The regulatory focus on delegation has left many fund managers "deeply worried", according to a survey by UK trade body The Investment Association – and any attempt to rein in the practice would have huge implications for Luxembourg, where delegation forms the backbone of the fund industry.

Political elements?

Despite being the second largest fund domicile hub in the world, Luxembourg largely outsources investment management to other financial centres. The UK alone managed £350 billion (€398 billion) on behalf of fund ranges in Luxembourg in 2016, according to the Investment Association.

There are mutterings in the industry that any changes to the rules on delegation would benefit larger European countries such as France, which, since the Brexit vote, has been pushing for the wholesale relocation of financial firms from London – rather than the bulking-up-of-operations approach preferred by Luxembourg.

"Political elements may not necessarily totally be absent here," said Freddy Brausch, Global Co-Head of the Investment Managers Sector for Luxembourg at law firm Linklaters.

"[But] I don't think the industry, at large, is in a position – and is willing – to give up something that works."

Going further

Industry experts say ESMA's guidance has not, in itself, rewritten the rules on delegation, with Braush rejecting the notion the guidance represents a "fundamental challenge" to the practice.

"In the future, it should remain an acceptable way to operate, where delegation is needed to make good use of specialist skills where they are, including in third countries," he said. "The model should be preserved."

Luxembourg's financial regulator, the Commission de Surveillance du Secteur Financier (CSSF), said in July that the principles were "in line with the CSSF's practice".  

However, ESMA's guidance arguably went further than the existing rules on delegation for retail funds under UCITS legislation, as well as for alternative funds under the Alternative Investment Fund Managers Directive (AIFMD) – raising questions as to whether the regulatory body, based in Paris, may have overstepped its authority.

"The version of the text that has been published for me is fine – they haven't crossed any lines," said Charles Muller, a partner at KPMG specialising in investment management.

"But I know the initial discussion was to go further and to create more stringent conditions for delegation.

"The delegation principles are in the European texts – in UCITS and AIFMD – so any changes to these principles need to be done at the same level."

As a result of the guidance, asset managers in Luxembourg should consider hiring a senior manager to oversee portfolio-management functions, one industry source said, to head off any future accusations of insufficient investment oversight. 

Third countries

A particular area of concern for Luxembourg is the scope of the guidelines.
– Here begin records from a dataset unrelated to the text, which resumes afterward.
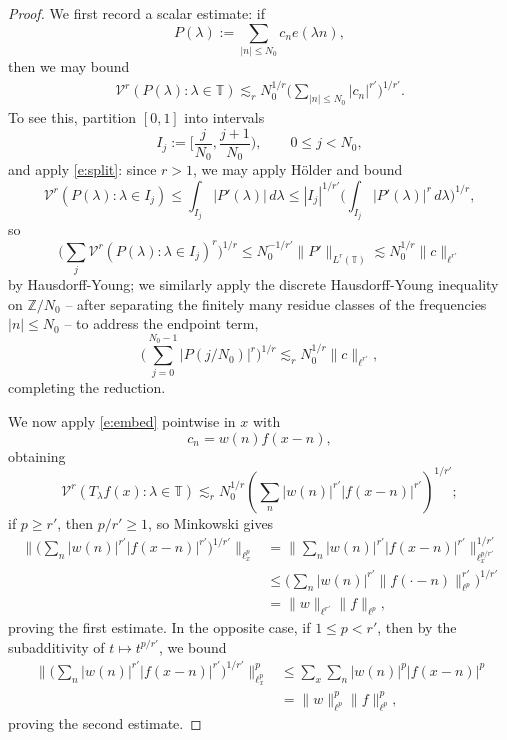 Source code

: \documentclass[12pt]{amsart}
\numberwithin{equation}{section}
\theoremstyle{definition}
\begin{document}
\begin{proof}
We first record a scalar estimate: if
\[
    P(\lambda):=\sum_{|n|\leq N_0} c_n e(\lambda n),
\]
then we may bound
\begin{align}\label{e:embed}
    \mathcal V^r(P(\lambda) : \lambda \in \mathbb{T})
    \lesssim_r
    N_0^{1/r}
    \big(\sum_{|n|\leq N_0}|c_n|^{r'}\big)^{1/r'}.
\end{align}
To see this, partition \([0,1]\) into intervals
\[
    I_j:=[\frac{j}{N_0},\frac{j+1}{N_0}),
    \qquad 0\leq j<N_0,
\]
and apply \eqref{e:split}: since \(r>1\), we may apply H\"{o}lder and bound
\[
    \mathcal V^r(P(\lambda): \lambda \in I_j)\leq \int_{I_j}|P'(\lambda)|\,d\lambda \leq
    |I_j|^{1/r'}
    \big(\int_{I_j}|P'(\lambda)|^r\,d\lambda\big)^{1/r},
\]
so 
\[
    \big(
    \sum_j \mathcal V^r(P(\lambda): \lambda \in I_j)^r
    \big)^{1/r}
    \leq
    N_0^{-1/r'}\|P'\|_{L^r(\mathbb T)} \lesssim N_0^{1/r} \| c \|_{\ell^{r'}}
\]
by Hausdorff-Young; we similarly apply the discrete Hausdorff-Young inequality on \(\mathbb Z/N_0\) -- after separating the
finitely many residue classes of the frequencies \(|n|\leq N_0\) -- to address the endpoint term,
\[
    \big(\sum_{j=0}^{N_0-1}|P(j/N_0)|^r\big)^{1/r}
    \lesssim_r
    N_0^{1/r}
    \|c\|_{\ell^{r'}},
\]
completing the reduction.

We now apply \eqref{e:embed} pointwise in \(x\) with
\[
    c_n=w(n)f(x-n),
\]
obtaining
\[
    \mathcal V^r(T_\lambda f(x) : \lambda \in \mathbb{T})
    \lesssim_r
    N_0^{1/r}
    \left(
    \sum_n |w(n)|^{r'}|f(x-n)|^{r'}
    \right)^{1/r'};
\]
if \(p\geq r'\), then \(p/r'\geq1\), so Minkowski gives
\begin{align}
    \Big\|
    \big(
    \sum_n |w(n)|^{r'}|f(x-n)|^{r'}
    \big)^{1/r'}
    \Big\|_{\ell^p_x}
    &=
    \big\|
    \sum_n |w(n)|^{r'}|f(x-n)|^{r'}
    \big\|_{\ell^{p/r'}_x}^{1/r'}  \\
    &\leq
    \big(
    \sum_n |w(n)|^{r'}\|f(\cdot-n)\|_{\ell^p}^{r'}
    \big)^{1/r'}  \\
    &=
    \|w\|_{\ell^{r'}}\|f\|_{\ell^p},
\end{align}
proving the first estimate. In the opposite case, if \(1\leq p<r'\), then by the subadditivity of \(t\mapsto t^{p/r'}\), we bound
\begin{align}
    \Big\|
    \big(
    \sum_n |w(n)|^{r'}|f(x-n)|^{r'}
    \big)^{1/r'}
    \Big\|_{\ell^p_x}^p
    &\leq
    \sum_x\sum_n |w(n)|^p|f(x-n)|^p   \\
    &=
    \|w\|_{\ell^p}^p\|f\|_{\ell^p}^p,
\end{align}
proving the second estimate.
\end{proof}
\end{document}
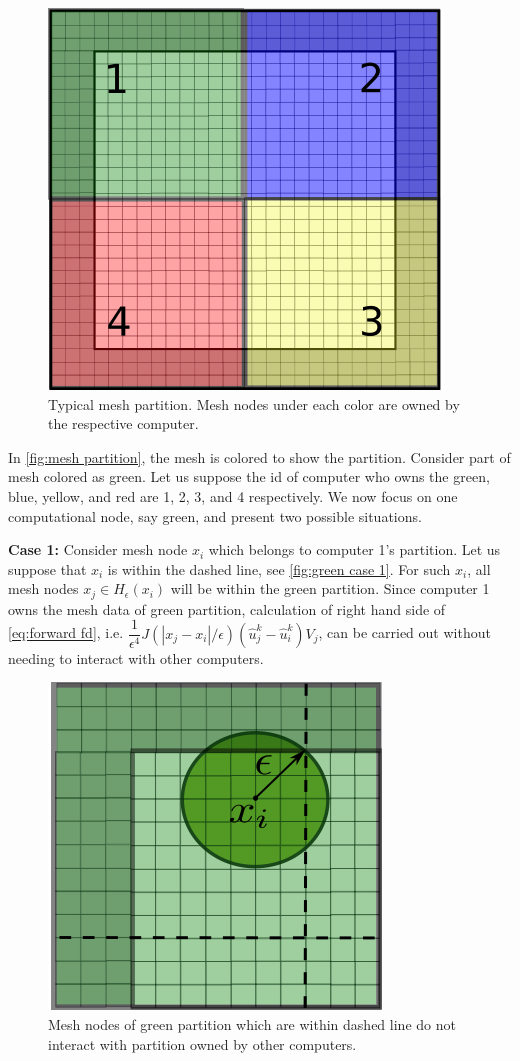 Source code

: \documentclass[11pt,twocolumn]{amsart}
\theoremstyle{definition}
\theoremstyle{definition}
\numberwithin{equation}{section}
\numberwithin{equation}{section}
\begin{document}
\begin{figure}
\centering
\includegraphics[scale=0.6]{mesh_partition.png}
\caption{Typical mesh partition. Mesh nodes under each color are owned by the respective computer.}\label{fig:mesh partition}
\end{figure}

In \autoref{fig:mesh partition}, the mesh is colored to show the partition. Consider part of mesh colored as green. Let us suppose the id of computer who owns the green, blue, yellow, and red are 1, 2, 3, and 4 respectively. We now focus on one computational node, say green, and present two possible situations.

\textbf{Case 1: }Consider mesh node $x_i$ which belongs to computer 1's partition. Let us suppose that $x_i$ is within the dashed line, see \autoref{fig:green case 1}. For such $x_i$, all mesh nodes $x_j \in H_\epsilon(x_i)$  will be within the green partition. Since computer 1 owns the mesh data of green partition, calculation of right hand side of \autoref{eq:forward fd}, i.e. $\dfrac{1}{\epsilon^4} J(|x_j - x_i|/\epsilon)(\hat{u}^k_j - \hat{u}^k_i)V_j$, can be carried out without needing to interact with other computers. 

\begin{figure}[ht]
\centering
\includegraphics[scale=0.5]{mesh_partition_green_case_1.png}
\caption{Mesh nodes of green partition which are within dashed line do not interact with partition owned by other computers.}\label{fig:green case 1}
\end{figure}
\end{document}
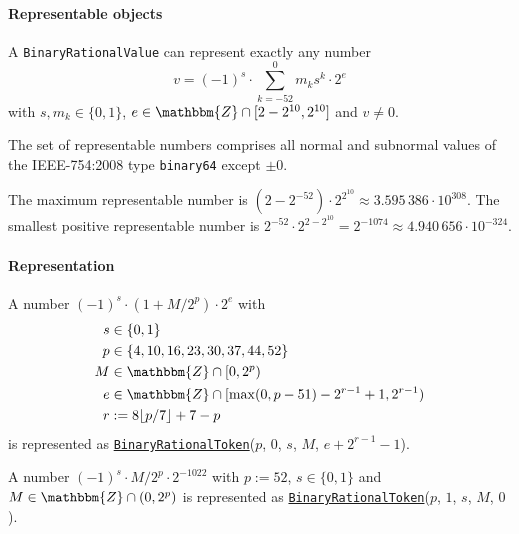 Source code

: \documentclass{dbor-article}
\newcommand{\SetOfIntegers}{\mathbbm{Z}}
\newcommand{\DborSyntaxIdent}[1]{\texttt{#1}}
\newcommand{\DborSyntaxIdentRef}[1]{\hyperlink{sec:def:#1}{\DborSyntaxIdent{#1}}}
\begin{document}
    \paragraph{Representable objects}

    A \DborSyntaxIdent{BinaryRationalValue} can represent exactly any number
    \begin{equation}
        v = (-1)^s \cdot \sum_{k = -52}^0 m_k s^k \cdot 2^e
    \end{equation}
    with $s, m_k \in \{0, 1\}$, $e \in \SetOfIntegers \cap [2 - 2^{10}, 2^{10}]$ and $v \ne 0$.

    The set of representable numbers comprises all normal and subnormal values of the IEEE-754:2008 type
    \texttt{binary64} except $\pm 0$.

    \smallskip
    The maximum representable number is $(2 - 2^{-52}) \cdot 2^{2^{10}} \approx 3.595\,386 \cdot 10^{308}$.
    The smallest positive representable number is $2^{-52} \cdot 2^{2-2^{10}} = 2^{-1074}
    \approx 4.940\,656 \cdot 10^{-324}$.

    \paragraph{Representation}

    A number $(-1)^s \cdot (1 + M/2^p) \cdot 2^e$ with
    \begin{align*}
        s & \in \{0, 1\} \\
        p & \in \{4, 10, 16, 23, 30, 37, 44, 52\} \\
        M & \in \SetOfIntegers \cap [0, 2^p) \\
        e & \in \SetOfIntegers \cap [\max(0, p - 51) - 2^{r - 1} + 1, 2^{r - 1}) \\
        r & := 8 \lfloor p / 7 \rfloor + 7 - p
    \end{align*}%
    is represented as
    \DborSyntaxIdentRef{BinaryRationalToken}($p$, $0$, $s$, $M$, $e + 2^{r - 1} - 1$).

    A number $(-1)^s \cdot M/2^p \cdot 2^{-1022}$ with $p := 52$, $s \in \{0, 1\}$ and
    $M \in \SetOfIntegers \cap (0, 2^p)$ is represented as
    \DborSyntaxIdentRef{BinaryRationalToken}($p$, $1$, $s$, $M$, $0$).
\end{document}
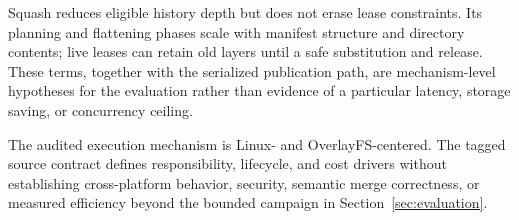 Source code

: Squash reduces eligible history depth but does not erase lease constraints.
Its planning and flattening phases scale with manifest structure and directory
contents; live leases can retain old layers until a safe substitution and
release.  These terms, together with the serialized publication path, are
mechanism-level hypotheses for the evaluation rather than evidence of a
particular latency, storage saving, or concurrency ceiling.

The audited execution mechanism is Linux- and OverlayFS-centered. The tagged
source contract defines responsibility, lifecycle, and cost drivers without
establishing cross-platform behavior, security, semantic merge correctness, or
measured efficiency beyond the bounded campaign in Section~\ref{sec:evaluation}.
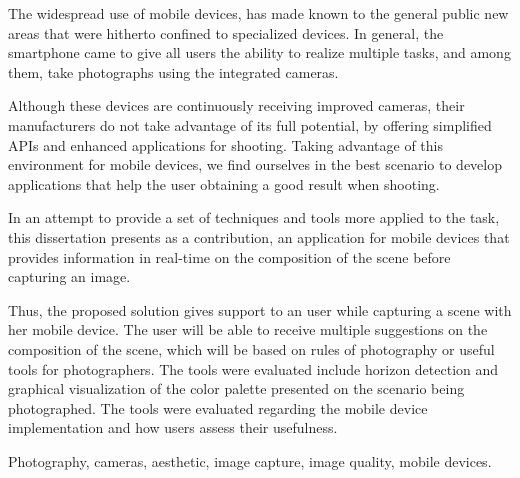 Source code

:\abstractEN
The widespread use of mobile devices, has made known to the general public new areas that were hitherto confined to specialized devices. In general, the smartphone came to give all users the ability to realize multiple tasks, and among them, take photographs using the integrated cameras.


Although these devices are continuously receiving improved cameras, their manufacturers do not take advantage of its full potential, by offering simplified APIs and enhanced applications for shooting. Taking advantage of this environment for mobile devices, we find ourselves in the best scenario to develop applications that help the user obtaining a good result when shooting.


In an attempt to provide a set of techniques and tools more applied to the task, this dissertation presents as a contribution, an application for mobile devices that provides information in real-time on the composition of the scene before capturing an image.

Thus, the proposed solution gives support to an user while capturing a scene with her mobile device. The user will be able to receive multiple suggestions on the composition of the scene, which will be based on rules of photography or useful tools for photographers. The tools were evaluated include horizon detection and graphical visualization of the color palette presented on the scenario being photographed. The tools were evaluated regarding the mobile device implementation and how users assess their usefulness.

\begin{keywords}
Photography, cameras, aesthetic, image capture, image quality, mobile devices.
\end{keywords}
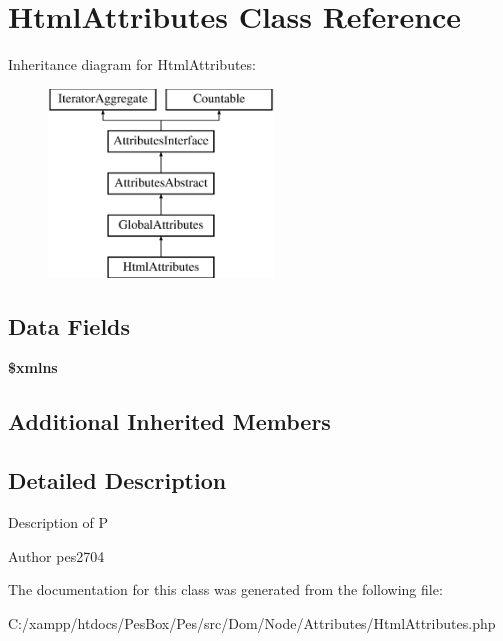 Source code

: \hypertarget{class_pes_1_1_dom_1_1_node_1_1_attributes_1_1_html_attributes}{}\section{Html\+Attributes Class Reference}
\label{class_pes_1_1_dom_1_1_node_1_1_attributes_1_1_html_attributes}
Inheritance diagram for Html\+Attributes\+:\begin{figure}[H]
\begin{center}
\leavevmode
\includegraphics[height=5.000000cm]{class_pes_1_1_dom_1_1_node_1_1_attributes_1_1_html_attributes}
\end{center}
\end{figure}
\subsection*{Data Fields}
\begin{DoxyCompactItemize}
\item 
\mbox{\label{class_pes_1_1_dom_1_1_node_1_1_attributes_1_1_html_attributes_aa2fd0b0f3d529a36290d421804cac854}} 
{\bfseries \$xmlns}
\end{DoxyCompactItemize}
\subsection*{Additional Inherited Members}


\subsection{Detailed Description}
Description of P

\begin{DoxyAuthor}{Author}
pes2704 
\end{DoxyAuthor}


The documentation for this class was generated from the following file\+:\begin{DoxyCompactItemize}
\item 
C\+:/xampp/htdocs/\+Pes\+Box/\+Pes/src/\+Dom/\+Node/\+Attributes/Html\+Attributes.\+php\end{DoxyCompactItemize}
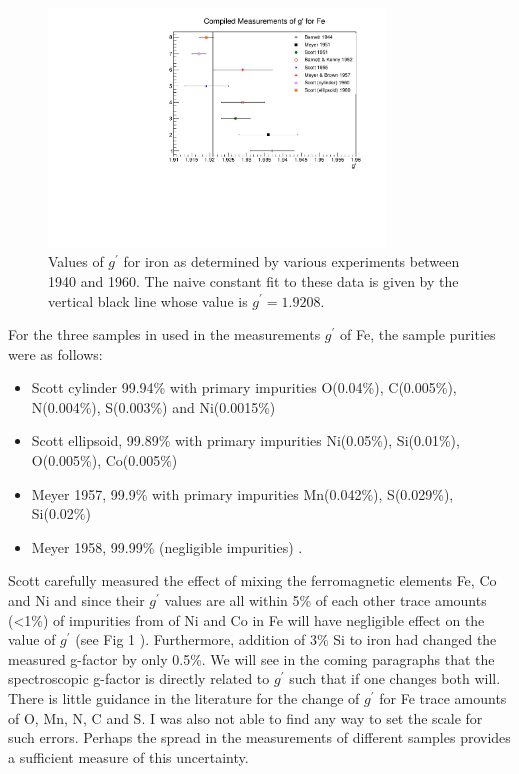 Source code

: \documentclass[12pt]{article}
\begin{document}
\begin{figure}[h]
\centering
\includegraphics[width=0.8\textwidth]{gprime_world_data_Fe.pdf}
\caption{Values of $g^{\prime}$ for iron as determined by various experiments between 1940 and 1960. The naive constant fit to these data is given by the vertical black line whose value is $g^{\prime}=1.9208$.}
\label{fig:gprime_world_data_Fe}
\end{figure}

For the three samples in used in the measurements $g^{\prime}$ of Fe, the sample purities were as follows: 
\begin{itemize}
\item{Scott cylinder 99.94\% with primary impurities O(0.04\%), C(0.005\%), N(0.004\%), S(0.003\%) and Ni(0.0015\%) \cite{Scott1951}}
\item{Scott ellipsoid, 99.89\% with primary impurities Ni(0.05\%), Si(0.01\%), O(0.005\%), Co(0.005\%) \cite{Scott1960}}
\item{ Meyer 1957, 99.9\% with primary impurities Mn(0.042\%), S(0.029\%), Si(0.02\%) \cite{Meyer1957}}
\item{ Meyer 1958, 99.99\% (negligible impurities) \cite{Meyer1961}}. 
\end{itemize}

Scott carefully measured the effect of mixing the ferromagnetic elements Fe, Co and Ni and since their $g^{\prime}$ values are all within 5\% of each other trace amounts (<1\%) of impurities from of Ni and Co in Fe will have negligible effect on the value of  $g^{\prime}$ (see Fig 1 \cite{Scott1969}). Furthermore, addition of 3\% Si to iron had changed the measured g-factor by only 0.5\%. We will see in the coming paragraphs that the spectroscopic g-factor is directly related to $g^{\prime}$ such that if one changes both will. There is little guidance in the literature for the change of $g^{\prime}$ for Fe trace amounts of O, Mn, N, C and S. I was also not able to find any way to set the scale for such errors. Perhaps the spread in the measurements of different samples provides a sufficient measure of this uncertainty. 
\end{document}
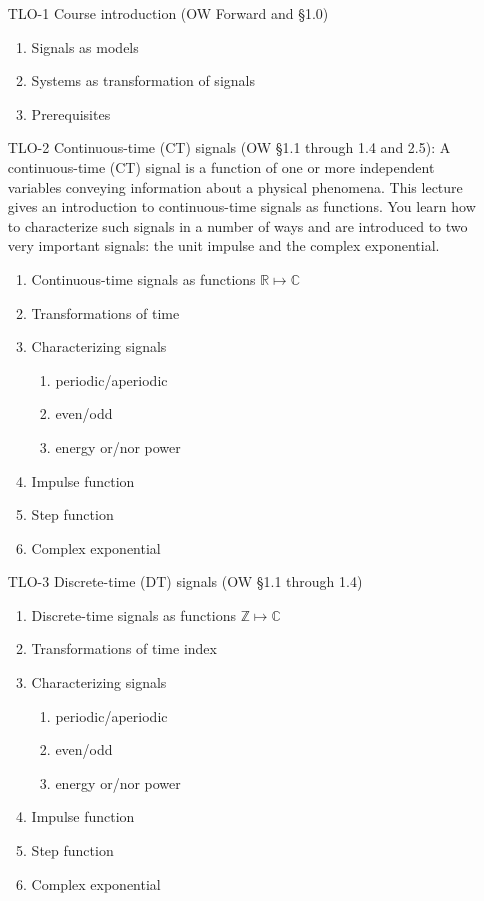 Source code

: \begin{enumerate}
\item[TLO-1] Course introduction (OW Forward and \S 1.0) %
  \begin{enumerate}
  \item Signals as models
  \item Systems as transformation of signals
  \item Prerequisites
  \end{enumerate}

\item[TLO-2] Continuous-time (CT) signals (OW \S 1.1 through 1.4 and 2.5): A continuous-time (CT) signal  is a function of one or more independent variables conveying information about a physical phenomena. This lecture gives an introduction to continuous-time signals as functions. You learn how to characterize such signals in a number of ways and are introduced to two very important signals: the unit impulse and the complex exponential.
  \begin{enumerate}
  \item Continuous-time signals as functions $\mathbb{R}\mapsto\mathbb{C}$
  \item Transformations of time
  \item Characterizing signals
    \begin{enumerate}
    \item periodic/aperiodic
    \item even/odd
    \item energy or/nor power
    \end{enumerate}
  \item Impulse function
  \item Step function
  \item Complex exponential
  \end{enumerate}

\item[TLO-3] Discrete-time (DT) signals (OW \S 1.1 through 1.4)
  \begin{enumerate}
  \item Discrete-time signals as functions $\mathbb{Z}\mapsto\mathbb{C}$
  \item Transformations of time index
  \item Characterizing signals
    \begin{enumerate}
    \item periodic/aperiodic
    \item even/odd
    \item energy or/nor power
    \end{enumerate}
  \item Impulse function
  \item Step function
  \item Complex exponential
  \end{enumerate}


\end{enumerate}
ESMA suggests extra scrutiny should be applied by regulators when activities are delegated to a "third country", which would include the UK once it leaves the EU in 2019.

"This is the first time we see there might be the view of some that, if you delegate to non-EU players, you should probably have a closer look," said Marc-André Bechet, Director Legal & Tax at the Association of the Luxembourg Fund Industry (ALFI).

The Luxembourg trade body said ESMA's guidance, issued in the context of UK relocations, could apply to a broader set of asset managers, including those from Switzerland, the US and Asian countries.

"Because the opinions are issued in the context of UK firms considering relocating in the EU, other stakeholders that aren't UK entities relocating to Europe may ask themselves whether they must look at these guidelines, this opinion," said Bechet.

"On a broader picture, one may assume these guidelines obviously give an indication of what the European authority is expecting (one) to do, generally speaking."

While ESMA's guidance is unlikely to shift current standards dramatically when applied in Luxembourg, the principles have created a sense that delegation is now in the sights of Europe's regulators and could get caught up in a bigger political fight over the spoils of Brexit.